EXERCISE REQUIREMENTS —
Look for the word "wedge" in the entries and copy each line where it appears.
*** Opening SOURCE RECORDS ***
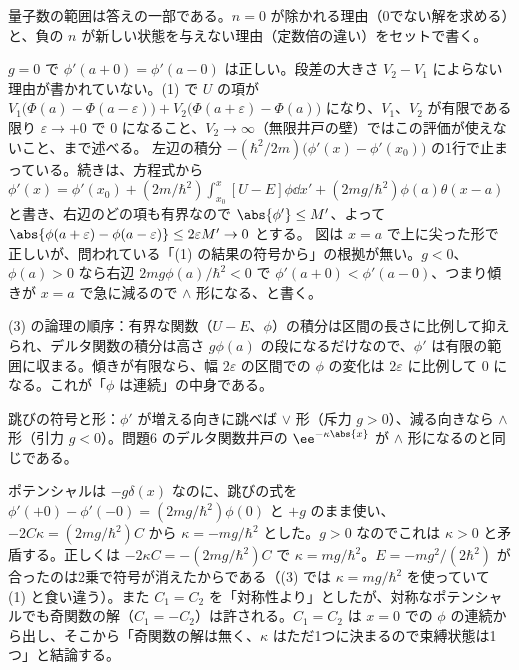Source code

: \begin{rikai}
  \item 量子数の範囲は答えの一部である。$n=0$ が除かれる理由（0でない解を求める）と、負の $n$ が新しい状態を与えない理由（定数倍の違い）をセットで書く。
\end{rikai}
\begin{kotaeran}
   $g=0$ で $\phi'(a+0)=\phi'(a-0)$ は正しい。段差の大きさ $V_{2}-V_{1}$ によらない理由が書かれていない。(1) で $U$ の項が $V_{1}\bigl(\Phi(a)-\Phi(a-\varepsilon)\bigr)+V_{2}\bigl(\Phi(a+\varepsilon)-\Phi(a)\bigr)$ になり、$V_{1}$、$V_{2}$ が有限である限り $\varepsilon\to+0$ で $0$ になること、$V_{2}\to\infty$（無限井戸の壁）ではこの評価が使えないこと、まで述べる。
   左辺の積分 $-(\hbar^{2}/2m)\bigl(\phi'(x)-\phi'(x_{0})\bigr)$ の1行で止まっている。続きは、方程式から $\phi'(x)=\phi'(x_{0})+(2m/\hbar^{2})\int_{x_{0}}^{x}[U-E]\phi\dd x'+(2mg/\hbar^{2})\phi(a)\theta(x-a)$ と書き、右辺のどの項も有界なので $\abs{\phi'}\le M'$、よって $\abs{\phi(a+\varepsilon)-\phi(a-\varepsilon)}\le 2\varepsilon M'\to0$ とする。
   図は $x=a$ で上に尖った形で正しいが、問われている「(1) の結果の符号から」の根拠が無い。$g<0$、$\phi(a)>0$ なら右辺 $2mg\phi(a)/\hbar^{2}<0$ で $\phi'(a+0)<\phi'(a-0)$、つまり傾きが $x=a$ で急に減るので $\wedge$ 形になる、と書く。
\end{kotaeran}
\begin{rikai}
  \item (3) の論理の順序：有界な関数（$U-E$、$\phi$）の積分は区間の長さに比例して抑えられ、デルタ関数の積分は高さ $g\phi(a)$ の段になるだけなので、$\phi'$ は有限の範囲に収まる。傾きが有限なら、幅 $2\varepsilon$ の区間での $\phi$ の変化は $2\varepsilon$ に比例して $0$ になる。これが「$\phi$ は連続」の中身である。
  \item 跳びの符号と形：$\phi'$ が増える向きに跳べば $\vee$ 形（斥力 $g>0$）、減る向きなら $\wedge$ 形（引力 $g<0$）。問題6 のデルタ関数井戸の $\ee^{-\kappa\abs{x}}$ が $\wedge$ 形になるのと同じである。
\end{rikai}
\begin{kotaeran}
   ポテンシャルは $-g\delta(x)$ なのに、跳びの式を $\phi'(+0)-\phi'(-0)=(2mg/\hbar^{2})\phi(0)$ と $+g$ のまま使い、$-2C\kappa=(2mg/\hbar^{2})C$ から $\kappa=-mg/\hbar^{2}$ とした。$g>0$ なのでこれは $\kappa>0$ と矛盾する。正しくは $-2\kappa C=-(2mg/\hbar^{2})C$ で $\kappa=mg/\hbar^{2}$。$E=-mg^{2}/(2\hbar^{2})$ が合ったのは2乗で符号が消えたからである（(3) では $\kappa=mg/\hbar^{2}$ を使っていて (1) と食い違う）。また $C_{1}=C_{2}$ を「対称性より」としたが、対称なポテンシャルでも奇関数の解（$C_{1}=-C_{2}$）は許される。$C_{1}=C_{2}$ は $x=0$ での $\phi$ の連続から出し、そこから「奇関数の解は無く、$\kappa$ はただ1つに決まるので束縛状態は1つ」と結論する。
\end{kotaeran}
*** Closing SOURCE RECORDS ***
ANSWER SECTION —
   図は $x=a$ で上に尖った形で正しいが、問われている「(1) の結果の符号から」の根拠が無い。$g<0$、$\phi(a)>0$ なら右辺 $2mg\phi(a)/\hbar^{2}<0$ で $\phi'(a+0)<\phi'(a-0)$、つまり傾きが $x=a$ で急に減るので $\wedge$ 形になる、と書く。
  \item 跳びの符号と形：$\phi'$ が増える向きに跳べば $\vee$ 形（斥力 $g>0$）、減る向きなら $\wedge$ 形（引力 $g<0$）。問題6 のデルタ関数井戸の $\ee^{-\kappa\abs{x}}$ が $\wedge$ 形になるのと同じである。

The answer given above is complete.